Low unemployment puts skills in high demand

Friday brought a big announcement for the U.S. Economy.

The national unemployment rate dropped to eight point three percent.

But how does the job market in the Tri-States compare?

"It gives me hope it give me courage," said Ashley Fleming, an unemployed TriState resident.

The national unemployment rate is the lowest it's been in three years since entering the economic depression.

But according to Jim Mentesti that's old news when it comes to Adams County.

"We have been averaging in that 6.3 percent to that 6.5 percent because our manufacturers, we have 100 manufacturers, have done so well," said Jim Mentesti, president of the Great River Economic Development Foundation.

The Tri State area relies heavily on manufacturing jobs to support the local economy.

And according to the National Labor Department, factory jobs grew the most last year.

"We've anticipated that the folks that have held off for quite a while with growth and expansion and whatever have finally decided you can go a while but if you go two and a half years and you keep holding back on manufacturing and you keep holding back in construction eventually you're going to pay the price of losing out to somebody else, whether it's in this country or another country," said Mentesti.

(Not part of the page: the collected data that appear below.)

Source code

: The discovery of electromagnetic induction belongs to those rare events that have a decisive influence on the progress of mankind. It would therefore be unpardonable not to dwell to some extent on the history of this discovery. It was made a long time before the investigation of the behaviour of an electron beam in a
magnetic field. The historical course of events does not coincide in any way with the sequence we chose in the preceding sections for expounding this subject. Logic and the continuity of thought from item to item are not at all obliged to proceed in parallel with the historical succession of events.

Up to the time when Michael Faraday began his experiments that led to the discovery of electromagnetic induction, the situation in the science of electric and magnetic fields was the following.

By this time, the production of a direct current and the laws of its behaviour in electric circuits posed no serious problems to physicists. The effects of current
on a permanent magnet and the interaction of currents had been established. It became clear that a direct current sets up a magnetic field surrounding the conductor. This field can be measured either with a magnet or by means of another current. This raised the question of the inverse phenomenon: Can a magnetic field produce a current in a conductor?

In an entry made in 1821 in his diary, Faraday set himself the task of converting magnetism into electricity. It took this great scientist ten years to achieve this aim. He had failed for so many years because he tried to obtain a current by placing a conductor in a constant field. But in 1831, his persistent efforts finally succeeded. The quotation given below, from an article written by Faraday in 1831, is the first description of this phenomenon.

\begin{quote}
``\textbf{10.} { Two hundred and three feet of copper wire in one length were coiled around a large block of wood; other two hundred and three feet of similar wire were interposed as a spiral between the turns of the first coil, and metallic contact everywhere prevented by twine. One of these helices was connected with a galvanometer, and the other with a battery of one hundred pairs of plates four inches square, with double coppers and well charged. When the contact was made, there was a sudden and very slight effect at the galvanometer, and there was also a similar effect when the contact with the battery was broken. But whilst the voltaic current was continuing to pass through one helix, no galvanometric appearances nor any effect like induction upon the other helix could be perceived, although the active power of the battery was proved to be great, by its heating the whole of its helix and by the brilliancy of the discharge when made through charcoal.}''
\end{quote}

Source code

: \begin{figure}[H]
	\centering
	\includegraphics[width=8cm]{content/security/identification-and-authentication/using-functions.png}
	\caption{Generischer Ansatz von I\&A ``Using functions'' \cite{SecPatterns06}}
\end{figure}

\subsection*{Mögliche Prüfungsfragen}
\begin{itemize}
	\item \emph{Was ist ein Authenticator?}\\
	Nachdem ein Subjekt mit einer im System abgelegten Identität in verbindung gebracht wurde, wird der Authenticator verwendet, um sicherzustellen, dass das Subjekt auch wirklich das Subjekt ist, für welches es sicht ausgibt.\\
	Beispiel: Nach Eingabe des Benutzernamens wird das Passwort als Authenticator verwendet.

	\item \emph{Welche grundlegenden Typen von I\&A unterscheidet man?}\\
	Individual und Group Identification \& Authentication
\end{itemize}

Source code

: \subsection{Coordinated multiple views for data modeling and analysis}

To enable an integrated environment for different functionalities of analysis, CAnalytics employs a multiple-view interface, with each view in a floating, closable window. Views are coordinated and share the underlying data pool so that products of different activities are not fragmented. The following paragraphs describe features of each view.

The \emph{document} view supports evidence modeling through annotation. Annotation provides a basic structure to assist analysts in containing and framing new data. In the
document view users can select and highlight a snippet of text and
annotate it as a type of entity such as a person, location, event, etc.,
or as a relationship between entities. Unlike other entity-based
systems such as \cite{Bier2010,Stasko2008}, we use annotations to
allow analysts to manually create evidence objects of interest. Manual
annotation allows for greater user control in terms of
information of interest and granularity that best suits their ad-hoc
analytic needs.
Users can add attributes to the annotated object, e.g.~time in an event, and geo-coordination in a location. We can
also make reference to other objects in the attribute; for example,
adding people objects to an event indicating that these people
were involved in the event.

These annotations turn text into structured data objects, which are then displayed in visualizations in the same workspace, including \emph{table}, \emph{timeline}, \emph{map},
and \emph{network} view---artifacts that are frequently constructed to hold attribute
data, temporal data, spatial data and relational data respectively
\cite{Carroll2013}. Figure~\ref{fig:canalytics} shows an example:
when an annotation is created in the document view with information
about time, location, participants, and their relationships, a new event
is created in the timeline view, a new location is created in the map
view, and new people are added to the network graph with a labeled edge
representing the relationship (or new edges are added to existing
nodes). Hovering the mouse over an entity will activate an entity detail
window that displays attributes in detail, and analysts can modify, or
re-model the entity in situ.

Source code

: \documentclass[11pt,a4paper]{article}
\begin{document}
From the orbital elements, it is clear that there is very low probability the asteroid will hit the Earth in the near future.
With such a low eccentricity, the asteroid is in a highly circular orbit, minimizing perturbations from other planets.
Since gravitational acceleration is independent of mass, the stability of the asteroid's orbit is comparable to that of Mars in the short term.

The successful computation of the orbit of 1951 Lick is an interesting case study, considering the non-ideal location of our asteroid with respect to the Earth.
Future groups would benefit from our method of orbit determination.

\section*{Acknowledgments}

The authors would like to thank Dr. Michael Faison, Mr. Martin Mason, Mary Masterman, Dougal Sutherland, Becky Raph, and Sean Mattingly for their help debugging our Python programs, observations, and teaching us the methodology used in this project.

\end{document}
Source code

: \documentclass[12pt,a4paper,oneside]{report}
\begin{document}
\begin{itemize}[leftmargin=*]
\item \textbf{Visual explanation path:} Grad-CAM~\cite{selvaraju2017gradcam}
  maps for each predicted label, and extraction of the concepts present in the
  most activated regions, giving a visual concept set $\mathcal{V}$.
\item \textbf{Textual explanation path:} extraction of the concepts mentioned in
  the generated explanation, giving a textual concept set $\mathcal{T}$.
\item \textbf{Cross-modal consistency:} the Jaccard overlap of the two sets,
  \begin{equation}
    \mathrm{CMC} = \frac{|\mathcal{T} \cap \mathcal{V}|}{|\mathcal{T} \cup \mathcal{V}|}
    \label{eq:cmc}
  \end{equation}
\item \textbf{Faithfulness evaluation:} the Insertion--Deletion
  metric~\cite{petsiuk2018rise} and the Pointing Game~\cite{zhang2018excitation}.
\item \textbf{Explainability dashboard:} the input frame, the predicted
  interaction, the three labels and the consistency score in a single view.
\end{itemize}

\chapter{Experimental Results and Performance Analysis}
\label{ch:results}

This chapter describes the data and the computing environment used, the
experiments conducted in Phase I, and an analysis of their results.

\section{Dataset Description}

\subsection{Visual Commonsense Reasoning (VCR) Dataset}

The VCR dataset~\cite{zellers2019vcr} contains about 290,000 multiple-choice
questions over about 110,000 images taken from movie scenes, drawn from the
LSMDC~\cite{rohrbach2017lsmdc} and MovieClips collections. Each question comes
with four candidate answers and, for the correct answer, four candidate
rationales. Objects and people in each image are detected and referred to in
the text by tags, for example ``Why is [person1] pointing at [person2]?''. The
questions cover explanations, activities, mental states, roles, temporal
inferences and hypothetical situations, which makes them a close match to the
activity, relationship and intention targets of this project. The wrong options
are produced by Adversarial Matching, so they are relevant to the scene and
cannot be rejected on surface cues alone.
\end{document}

Local manufacturing company, Knapheide recently announced its plan to add between 75 to 100 jobs in 2012.

The Majority of those jobs are in welding.

"We know it's important for people to get to work, we know there is a high demand for these individuals, many companies can't wait that year as people would move through that training program, said Ronald Davis, vice president for instruction at John Wood Community College. "So this is to get people started," he said.

John Wood Community College recently announced a new-four week basic welding training help get the unemployed on the job faster.

"Try it out it can't hurt and it's your future, it's up to you," said Charles Hechat, student in JWCC welding program.

Charles Hechat was unemployed for two years before taking a welding program at John Wood.

He graduates in March with a job waiting for him.

"It's great to be in the right place at the right time, and the middle of America is a great place to do business," said Mentesti.